【交通事故による後遺障害】上肢の醜状障害

交通事故被害に遭い,不幸にも上肢の醜状障害を残ってしまった場合,後遺障害等級はどのように判断されるのでしょうか。

上肢の醜状障害とは

醜状障害とは

醜状とは,一般に,瘢痕・線状痕等(外傷・火傷などの傷痕等)などが身体に残った状態をいいます。

ここでいう醜状には,交通事故による外傷から直接生じたものだけでなく,手術などの交通事故後の処置などにより間接的に生じたものも含まれます。

認定対象部位

上肢の醜状障害について,後遺障害等級認定がなされるのは,上肢の露出面に生じている醜状障害に限定されます。
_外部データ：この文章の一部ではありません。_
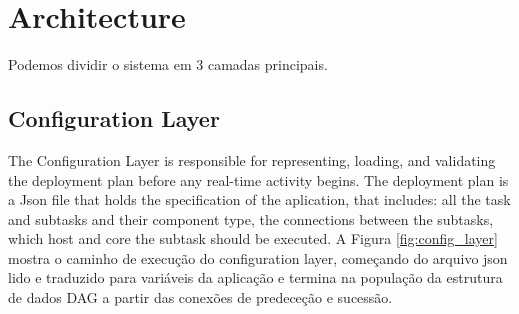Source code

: \chapter{Architecture}
\label{chap:arch}
\thispagestyle{fancy}
\pagestyle{fancy}

Podemos dividir o sistema em 3 camadas principais. 


\section{Configuration Layer}
The Configuration Layer is responsible for representing, loading, and validating the deployment plan before any real-time activity begins. The deployment plan is a Json file that holds the specification of the aplication, that includes: all the task and subtasks and their component type, the connections between the subtasks, which host and core the subtask should be executed.
A Figura \ref{fig:config_layer} mostra o caminho de execução do configuration layer, começando do arquivo json lido e traduzido para variáveis da aplicação e termina na população da estrutura de dados DAG a partir das conexões de predeceção e sucessão.


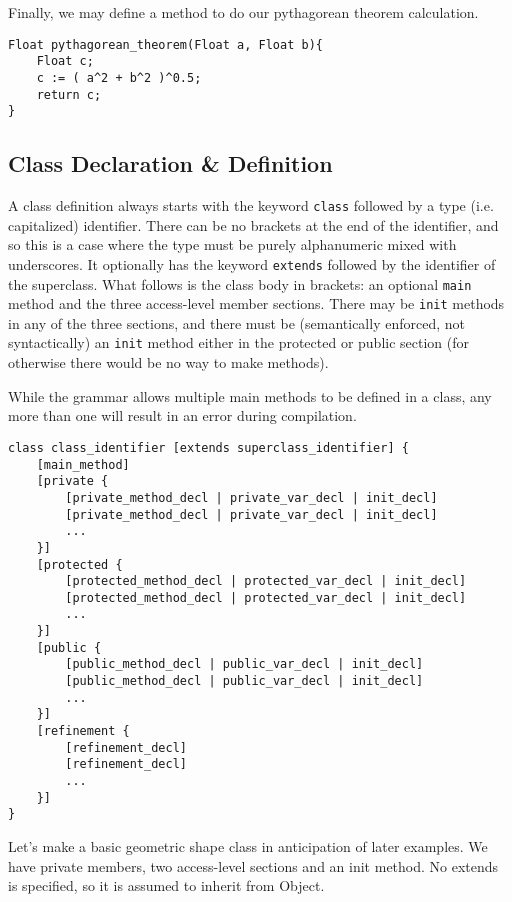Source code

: Finally, we may define a method to do our pythagorean theorem calculation.

\begin{lstlisting}[label=Method Invocation,caption=Method Definition for the Pythagorean Theorem]
Float pythagorean_theorem(Float a, Float b){
    Float c;
    c := ( a^2 + b^2 )^0.5;
    return c;
}
\end{lstlisting}

\subsection{Class Declaration \& Definition}
A class definition always starts with the keyword \verb!class! followed by a type (i.e. capitalized) identifier. There can be no brackets at the end of the identifier, and so this is a case where the type must be purely alphanumeric mixed with underscores. It optionally has the keyword \verb!extends! followed by the identifier of the superclass. What follows is the class body in brackets: an optional \verb!main! method and the three access-level member sections. There may be \verb!init! methods in any of the three sections, and there must be (semantically enforced, not syntactically) an \verb!init! method either in the protected or public section (for otherwise there would be no way to make methods).

While the grammar allows multiple main methods to be defined in a class, any more than one will result in an error during compilation.

\begin{lstlisting}
class class_identifier [extends superclass_identifier] {
    [main_method]
    [private {
        [private_method_decl | private_var_decl | init_decl]
        [private_method_decl | private_var_decl | init_decl]
        ...
    }]
    [protected {
        [protected_method_decl | protected_var_decl | init_decl]
        [protected_method_decl | protected_var_decl | init_decl]
        ...
    }]
    [public {
        [public_method_decl | public_var_decl | init_decl]
        [public_method_decl | public_var_decl | init_decl]
        ...
    }]
    [refinement {
        [refinement_decl]
        [refinement_decl]
        ...
    }]
}
\end{lstlisting}

Let's make a basic geometric shape class in anticipation of later examples. We have private members, two access-level sections and an init method. No extends is specified, so it is assumed to inherit from Object.



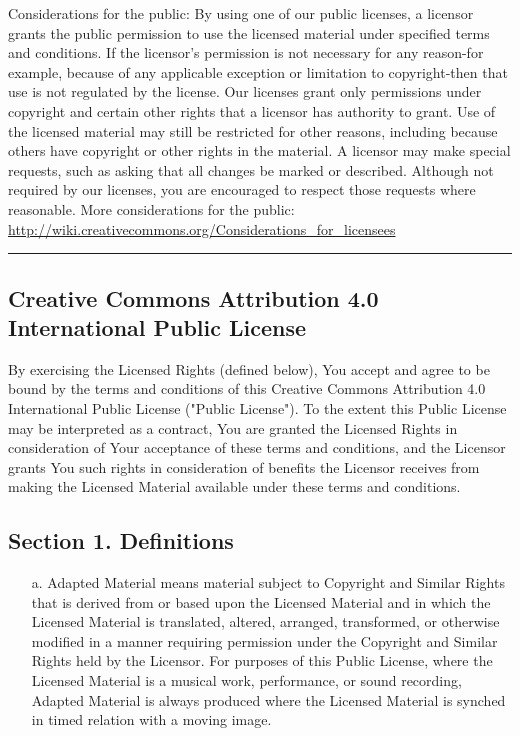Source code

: \begin{scriptsize}
     Considerations for the public: By using one of our public
     licenses, a licensor grants the public permission to use the
     licensed material under specified terms and conditions. If
     the licensor's permission is not necessary for any reason-for
     example, because of any applicable exception or limitation to
     copyright-then that use is not regulated by the license. Our
     licenses grant only permissions under copyright and certain
     other rights that a licensor has authority to grant. Use of
     the licensed material may still be restricted for other
     reasons, including because others have copyright or other
     rights in the material. A licensor may make special requests,
     such as asking that all changes be marked or described.
     Although not required by our licenses, you are encouraged to
     respect those requests where reasonable. More considerations
     for the public:
	\url{http://wiki.creativecommons.org/Considerations_for_licensees}\\

\hrule

\subsection*{Creative Commons Attribution 4.0 International Public License}

By exercising the Licensed Rights (defined below), You accept and agree
to be bound by the terms and conditions of this Creative Commons
Attribution 4.0 International Public License ("Public License"). To the
extent this Public License may be interpreted as a contract, You are
granted the Licensed Rights in consideration of Your acceptance of
these terms and conditions, and the Licensor grants You such rights in
consideration of benefits the Licensor receives from making the
Licensed Material available under these terms and conditions.


\subsection*{Section 1. Definitions}

\begin{itemize}
  \item[a.] Adapted Material means material subject to Copyright and Similar
     Rights that is derived from or based upon the Licensed Material
     and in which the Licensed Material is translated, altered,
     arranged, transformed, or otherwise modified in a manner requiring
     permission under the Copyright and Similar Rights held by the
     Licensor. For purposes of this Public License, where the Licensed
     Material is a musical work, performance, or sound recording,
     Adapted Material is always produced where the Licensed Material is
     synched in timed relation with a moving image.


\end{itemize}
\end{scriptsize}
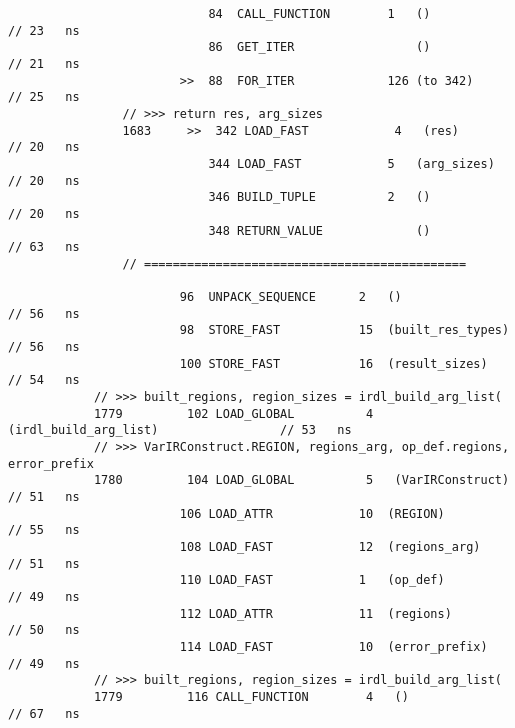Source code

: \begin{code}
\begin{verbatim}
                            84  CALL_FUNCTION        1   ()                                 // 23   ns
                            86  GET_ITER                 ()                                 // 21   ns
                        >>  88  FOR_ITER             126 (to 342)                           // 25   ns
                // >>> return res, arg_sizes
                1683     >>  342 LOAD_FAST            4   (res)                             // 20   ns
                            344 LOAD_FAST            5   (arg_sizes)                        // 20   ns
                            346 BUILD_TUPLE          2   ()                                 // 20   ns
                            348 RETURN_VALUE             ()                                 // 63   ns
                // =============================================

                        96  UNPACK_SEQUENCE      2   ()                                     // 56   ns
                        98  STORE_FAST           15  (built_res_types)                      // 56   ns
                        100 STORE_FAST           16  (result_sizes)                         // 54   ns
            // >>> built_regions, region_sizes = irdl_build_arg_list(
            1779         102 LOAD_GLOBAL          4   (irdl_build_arg_list)                 // 53   ns
            // >>> VarIRConstruct.REGION, regions_arg, op_def.regions, error_prefix
            1780         104 LOAD_GLOBAL          5   (VarIRConstruct)                      // 51   ns
                        106 LOAD_ATTR            10  (REGION)                               // 55   ns
                        108 LOAD_FAST            12  (regions_arg)                          // 51   ns
                        110 LOAD_FAST            1   (op_def)                               // 49   ns
                        112 LOAD_ATTR            11  (regions)                              // 50   ns
                        114 LOAD_FAST            10  (error_prefix)                         // 49   ns
            // >>> built_regions, region_sizes = irdl_build_arg_list(
            1779         116 CALL_FUNCTION        4   ()                                    // 67   ns


\end{verbatim}
\end{code}
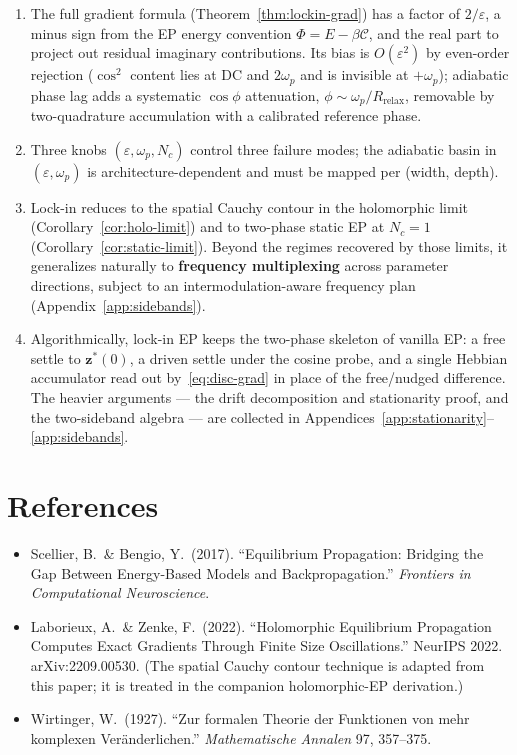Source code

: \documentclass[11pt]{article}
\theoremstyle{definition}
\begin{document}
\begin{enumerate}
\item The full gradient formula (Theorem~\ref{thm:lockin-grad})
  has a factor of $2/\varepsilon$, a minus sign from the EP energy
  convention $\Phi = E - \beta\mathcal{C}$, and the real part to
  project out residual imaginary contributions.  Its bias is
  $O(\varepsilon^2)$ by even-order rejection ($\cos^2$ content lies
  at DC and $2\omega_p$ and is invisible at $+\omega_p$); adiabatic
  phase lag adds a systematic $\cos\phi$ attenuation,
  $\phi\sim\omega_p/R_\text{relax}$, removable by two-quadrature
  accumulation with a calibrated reference phase.

\item Three knobs $(\varepsilon, \omega_p, N_c)$ control three
  failure modes; the adiabatic basin in $(\varepsilon, \omega_p)$
  is architecture-dependent and must be mapped per (width, depth).

\item Lock-in reduces to the spatial Cauchy contour in the
  holomorphic limit (Corollary~\ref{cor:holo-limit}) and to
  two-phase static EP at $N_c = 1$
  (Corollary~\ref{cor:static-limit}).  Beyond the regimes
  recovered by those limits, it generalizes naturally to
  \textbf{frequency multiplexing} across parameter directions,
  subject to an intermodulation-aware frequency plan
  (Appendix~\ref{app:sidebands}).

\item Algorithmically, lock-in EP keeps the two-phase skeleton of
  vanilla EP: a free settle to $\bm{z}^*(0)$, a driven settle under the
  cosine probe, and a single Hebbian accumulator read out
  by~\eqref{eq:disc-grad} in place of the free/nudged difference.  The
  heavier arguments --- the drift decomposition and stationarity proof,
  and the two-sideband algebra --- are collected in
  Appendices~\ref{app:stationarity}--\ref{app:sidebands}.
\end{enumerate}

\section*{References}

\begin{itemize}
\item Scellier, B.\ \& Bengio, Y.\ (2017). ``Equilibrium
  Propagation: Bridging the Gap Between Energy-Based Models and
  Backpropagation.'' \emph{Frontiers in Computational Neuroscience}.
\item Laborieux, A.\ \& Zenke, F.\ (2022). ``Holomorphic Equilibrium
  Propagation Computes Exact Gradients Through Finite Size
  Oscillations.'' NeurIPS 2022. arXiv:2209.00530.  (The spatial
  Cauchy contour technique is adapted from this paper; it is treated in
  the companion holomorphic-EP derivation.)
\item Wirtinger, W.\ (1927). ``Zur formalen Theorie der Funktionen
  von mehr komplexen Veränderlichen.'' \emph{Mathematische Annalen}
  97, 357--375.
\end{itemize}
\end{document}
上肢の露出面とは,肩関節から手部までをいい,指については含まれないとされていることから,具体的には以下の図の矢印の範囲内です。

なお,労災では,上肢の醜状障害認定部位たる上肢の露出面とは,ひじ関節から手指までとされており,自賠責保険とは認定範囲が異なりますので注意が必要です。

上肢の醜状障害の後遺障害等級

早見表

上肢の醜状障害については,早見表において別表第二14級4号に,上肢の露出面に,てのひらの大きさの醜いあとを残すものと1つのみの規定があります。

ここでいう「てのひらの大きさ」とは指を除いた部分をいいます(てのひらの大きさには個人差がありますので,通常は,被害者本人のてのひらの大きさを基準にします。)。

なお,複数の瘢痕・線状痕等が残った場合には,それらの面積を合計して,大きさを判断します。

別表第二備考6の適用

前項に加え,てのひらの大きさの3倍程度以上の瘢痕を残した場合には,別表第二備考6を適用して,別表第二第12級相当と認定されることとなります。

上肢の醜状障害まとめ

以上をまとめると,上肢の醜状障害についての等級認定は,以下のとおりとなります。

12級相当上肢の露出面にてのひらの大きさの3倍程度以上の醜いあとを残すもの
14級4号上肢の露出面にてのひらの大きさの醜いあとを残すもの

補足

上肢に限られるものではないですが,醜状障害は,それ自体によっては身体機能に制約を及ぼす障害ではないため,醜状障害による後遺障害認定がなされた場合には,等級そのものではなく,労働能力の喪失を伴わないことを理由として後遺症逸失利益率が争われることが多いです。